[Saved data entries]
[Start of section]

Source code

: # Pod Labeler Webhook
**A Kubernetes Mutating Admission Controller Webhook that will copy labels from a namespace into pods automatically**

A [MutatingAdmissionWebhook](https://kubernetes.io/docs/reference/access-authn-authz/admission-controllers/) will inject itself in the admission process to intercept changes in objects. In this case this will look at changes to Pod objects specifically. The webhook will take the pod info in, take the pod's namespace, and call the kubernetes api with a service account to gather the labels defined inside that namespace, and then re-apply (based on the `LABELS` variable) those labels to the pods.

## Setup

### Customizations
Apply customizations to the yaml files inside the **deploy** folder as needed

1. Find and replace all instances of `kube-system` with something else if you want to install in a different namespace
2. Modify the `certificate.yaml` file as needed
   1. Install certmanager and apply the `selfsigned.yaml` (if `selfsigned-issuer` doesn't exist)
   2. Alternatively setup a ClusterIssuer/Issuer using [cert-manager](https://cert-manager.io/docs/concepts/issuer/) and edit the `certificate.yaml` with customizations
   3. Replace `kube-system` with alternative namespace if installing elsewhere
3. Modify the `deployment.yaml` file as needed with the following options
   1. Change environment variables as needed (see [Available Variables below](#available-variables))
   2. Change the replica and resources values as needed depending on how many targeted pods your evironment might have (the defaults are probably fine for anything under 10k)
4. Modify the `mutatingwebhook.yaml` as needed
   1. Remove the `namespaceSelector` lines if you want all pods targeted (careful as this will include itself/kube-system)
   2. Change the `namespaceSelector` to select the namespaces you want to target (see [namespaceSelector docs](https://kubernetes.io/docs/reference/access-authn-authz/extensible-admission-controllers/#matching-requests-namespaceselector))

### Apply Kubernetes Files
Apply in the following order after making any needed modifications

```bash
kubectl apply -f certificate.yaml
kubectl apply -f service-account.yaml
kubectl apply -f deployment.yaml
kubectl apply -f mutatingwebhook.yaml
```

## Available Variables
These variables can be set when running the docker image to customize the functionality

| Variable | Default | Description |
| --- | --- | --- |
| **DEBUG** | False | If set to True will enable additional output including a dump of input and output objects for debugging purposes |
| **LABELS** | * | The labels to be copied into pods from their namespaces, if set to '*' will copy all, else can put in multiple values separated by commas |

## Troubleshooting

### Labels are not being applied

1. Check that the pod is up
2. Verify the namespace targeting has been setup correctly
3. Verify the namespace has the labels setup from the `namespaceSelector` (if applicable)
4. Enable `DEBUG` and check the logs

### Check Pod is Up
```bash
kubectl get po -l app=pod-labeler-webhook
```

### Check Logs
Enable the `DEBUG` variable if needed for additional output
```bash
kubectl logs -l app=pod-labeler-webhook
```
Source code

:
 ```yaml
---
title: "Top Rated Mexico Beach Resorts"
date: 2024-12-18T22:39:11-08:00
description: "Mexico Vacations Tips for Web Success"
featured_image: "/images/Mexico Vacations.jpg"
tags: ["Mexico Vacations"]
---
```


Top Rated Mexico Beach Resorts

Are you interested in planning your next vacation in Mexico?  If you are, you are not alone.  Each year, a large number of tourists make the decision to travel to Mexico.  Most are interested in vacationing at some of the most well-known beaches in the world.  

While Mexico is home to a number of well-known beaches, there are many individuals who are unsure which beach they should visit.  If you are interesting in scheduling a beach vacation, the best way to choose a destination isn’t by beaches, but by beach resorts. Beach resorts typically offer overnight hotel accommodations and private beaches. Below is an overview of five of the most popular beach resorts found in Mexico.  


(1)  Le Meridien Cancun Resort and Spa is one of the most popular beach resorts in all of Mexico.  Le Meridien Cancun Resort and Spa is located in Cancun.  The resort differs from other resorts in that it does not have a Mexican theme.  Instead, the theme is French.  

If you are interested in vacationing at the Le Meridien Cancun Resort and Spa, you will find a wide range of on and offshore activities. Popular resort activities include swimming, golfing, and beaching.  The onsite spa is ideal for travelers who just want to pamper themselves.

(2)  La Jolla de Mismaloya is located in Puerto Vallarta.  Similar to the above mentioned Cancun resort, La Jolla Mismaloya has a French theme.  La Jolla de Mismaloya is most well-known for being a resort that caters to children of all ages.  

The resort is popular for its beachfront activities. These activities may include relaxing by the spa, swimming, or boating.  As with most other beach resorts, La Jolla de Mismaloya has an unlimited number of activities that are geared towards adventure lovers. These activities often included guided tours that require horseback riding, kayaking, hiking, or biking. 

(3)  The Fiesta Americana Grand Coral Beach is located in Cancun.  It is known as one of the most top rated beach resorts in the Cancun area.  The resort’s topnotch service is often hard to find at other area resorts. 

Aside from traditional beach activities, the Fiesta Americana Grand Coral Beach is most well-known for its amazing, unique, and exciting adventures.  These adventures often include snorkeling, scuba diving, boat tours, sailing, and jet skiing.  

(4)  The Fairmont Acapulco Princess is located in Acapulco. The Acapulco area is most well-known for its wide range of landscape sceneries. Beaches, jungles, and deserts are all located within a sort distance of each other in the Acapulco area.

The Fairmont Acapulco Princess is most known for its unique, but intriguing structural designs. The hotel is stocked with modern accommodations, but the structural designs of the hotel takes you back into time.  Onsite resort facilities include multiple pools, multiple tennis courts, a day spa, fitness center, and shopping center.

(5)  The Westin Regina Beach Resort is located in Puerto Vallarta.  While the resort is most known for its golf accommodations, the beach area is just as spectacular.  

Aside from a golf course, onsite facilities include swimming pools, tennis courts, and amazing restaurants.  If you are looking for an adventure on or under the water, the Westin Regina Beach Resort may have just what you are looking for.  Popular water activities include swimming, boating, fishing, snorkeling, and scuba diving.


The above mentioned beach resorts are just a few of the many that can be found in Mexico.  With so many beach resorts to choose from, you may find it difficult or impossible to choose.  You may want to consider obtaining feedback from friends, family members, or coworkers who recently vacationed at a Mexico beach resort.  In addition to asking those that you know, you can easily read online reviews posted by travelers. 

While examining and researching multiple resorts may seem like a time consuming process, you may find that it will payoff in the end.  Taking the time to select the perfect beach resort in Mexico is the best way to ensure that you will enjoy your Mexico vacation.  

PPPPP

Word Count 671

[End of section]

● **WHAT THE TASK REQUIRES**
Down to the final line, the data above must be copied exactly.

● **ANSWER BOX**
Source code

: # Pod Labeler Webhook
**A Kubernetes Mutating Admission Controller Webhook that will copy labels from a namespace into pods automatically**

A [MutatingAdmissionWebhook](https://kubernetes.io/docs/reference/access-authn-authz/admission-controllers/) will inject itself in the admission process to intercept changes in objects. In this case this will look at changes to Pod objects specifically. The webhook will take the pod info in, take the pod's namespace, and call the kubernetes api with a service account to gather the labels defined inside that namespace, and then re-apply (based on the `LABELS` variable) those labels to the pods.

## Setup

### Customizations
Apply customizations to the yaml files inside the **deploy** folder as needed

1. Find and replace all instances of `kube-system` with something else if you want to install in a different namespace
2. Modify the `certificate.yaml` file as needed
   1. Install certmanager and apply the `selfsigned.yaml` (if `selfsigned-issuer` doesn't exist)
   2. Alternatively setup a ClusterIssuer/Issuer using [cert-manager](https://cert-manager.io/docs/concepts/issuer/) and edit the `certificate.yaml` with customizations
   3. Replace `kube-system` with alternative namespace if installing elsewhere
3. Modify the `deployment.yaml` file as needed with the following options
   1. Change environment variables as needed (see [Available Variables below](#available-variables))
   2. Change the replica and resources values as needed depending on how many targeted pods your evironment might have (the defaults are probably fine for anything under 10k)
4. Modify the `mutatingwebhook.yaml` as needed
   1. Remove the `namespaceSelector` lines if you want all pods targeted (careful as this will include itself/kube-system)
   2. Change the `namespaceSelector` to select the namespaces you want to target (see [namespaceSelector docs](https://kubernetes.io/docs/reference/access-authn-authz/extensible-admission-controllers/#matching-requests-namespaceselector))

### Apply Kubernetes Files
Apply in the following order after making any needed modifications

```bash
kubectl apply -f certificate.yaml
kubectl apply -f service-account.yaml
kubectl apply -f deployment.yaml
kubectl apply -f mutatingwebhook.yaml
```

## Available Variables
These variables can be set when running the docker image to customize the functionality

| Variable | Default | Description |
| --- | --- | --- |
| **DEBUG** | False | If set to True will enable additional output including a dump of input and output objects for debugging purposes |
| **LABELS** | * | The labels to be copied into pods from their namespaces, if set to '*' will copy all, else can put in multiple values separated by commas |

## Troubleshooting

### Labels are not being applied

1. Check that the pod is up
2. Verify the namespace targeting has been setup correctly
3. Verify the namespace has the labels setup from the `namespaceSelector` (if applicable)
4. Enable `DEBUG` and check the logs

### Check Pod is Up
```bash
kubectl get po -l app=pod-labeler-webhook
```

### Check Logs
Enable the `DEBUG` variable if needed for additional output
```bash
kubectl logs -l app=pod-labeler-webhook
```
Source code

:
 ```yaml
---
title: "Top Rated Mexico Beach Resorts"
date: 2024-12-18T22:39:11-08:00
description: "Mexico Vacations Tips for Web Success"
featured_image: "/images/Mexico Vacations.jpg"
tags: ["Mexico Vacations"]
---
```


Top Rated Mexico Beach Resorts

Are you interested in planning your next vacation in Mexico?  If you are, you are not alone.  Each year, a large number of tourists make the decision to travel to Mexico.  Most are interested in vacationing at some of the most well-known beaches in the world.  

While Mexico is home to a number of well-known beaches, there are many individuals who are unsure which beach they should visit.  If you are interesting in scheduling a beach vacation, the best way to choose a destination isn’t by beaches, but by beach resorts. Beach resorts typically offer overnight hotel accommodations and private beaches. Below is an overview of five of the most popular beach resorts found in Mexico.  


(1)  Le Meridien Cancun Resort and Spa is one of the most popular beach resorts in all of Mexico.  Le Meridien Cancun Resort and Spa is located in Cancun.  The resort differs from other resorts in that it does not have a Mexican theme.  Instead, the theme is French.  

If you are interested in vacationing at the Le Meridien Cancun Resort and Spa, you will find a wide range of on and offshore activities. Popular resort activities include swimming, golfing, and beaching.  The onsite spa is ideal for travelers who just want to pamper themselves.

(2)  La Jolla de Mismaloya is located in Puerto Vallarta.  Similar to the above mentioned Cancun resort, La Jolla Mismaloya has a French theme.  La Jolla de Mismaloya is most well-known for being a resort that caters to children of all ages.  

The resort is popular for its beachfront activities. These activities may include relaxing by the spa, swimming, or boating.  As with most other beach resorts, La Jolla de Mismaloya has an unlimited number of activities that are geared towards adventure lovers. These activities often included guided tours that require horseback riding, kayaking, hiking, or biking. 

(3)  The Fiesta Americana Grand Coral Beach is located in Cancun.  It is known as one of the most top rated beach resorts in the Cancun area.  The resort’s topnotch service is often hard to find at other area resorts. 

Aside from traditional beach activities, the Fiesta Americana Grand Coral Beach is most well-known for its amazing, unique, and exciting adventures.  These adventures often include snorkeling, scuba diving, boat tours, sailing, and jet skiing.  

(4)  The Fairmont Acapulco Princess is located in Acapulco. The Acapulco area is most well-known for its wide range of landscape sceneries. Beaches, jungles, and deserts are all located within a sort distance of each other in the Acapulco area.

The Fairmont Acapulco Princess is most known for its unique, but intriguing structural designs. The hotel is stocked with modern accommodations, but the structural designs of the hotel takes you back into time.  Onsite resort facilities include multiple pools, multiple tennis courts, a day spa, fitness center, and shopping center.

(5)  The Westin Regina Beach Resort is located in Puerto Vallarta.  While the resort is most known for its golf accommodations, the beach area is just as spectacular.  

Aside from a golf course, onsite facilities include swimming pools, tennis courts, and amazing restaurants.  If you are looking for an adventure on or under the water, the Westin Regina Beach Resort may have just what you are looking for.  Popular water activities include swimming, boating, fishing, snorkeling, and scuba diving.


The above mentioned beach resorts are just a few of the many that can be found in Mexico.  With so many beach resorts to choose from, you may find it difficult or impossible to choose.  You may want to consider obtaining feedback from friends, family members, or coworkers who recently vacationed at a Mexico beach resort.  In addition to asking those that you know, you can easily read online reviews posted by travelers. 

While examining and researching multiple resorts may seem like a time consuming process, you may find that it will payoff in the end.  Taking the time to select the perfect beach resort in Mexico is the best way to ensure that you will enjoy your Mexico vacation.  

PPPPP

Word Count 671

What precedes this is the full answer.